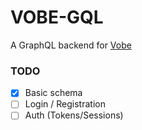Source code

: # VOBE-GQL
A GraphQL backend for [Vobe](https://github.com/vobe-io/vobe)


### TODO
- [x] Basic schema
- [ ] Login / Registration
- [ ] Auth (Tokens/Sessions)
* * * * * * *
**Exercise goal:** Restate each line of the material word for word, skipping any picture.

**Result of this task:**
Source code

: # VOBE-GQL
A GraphQL backend for [Vobe](https://github.com/vobe-io/vobe)


### TODO
- [x] Basic schema
- [ ] Login / Registration
- [ ] Auth (Tokens/Sessions)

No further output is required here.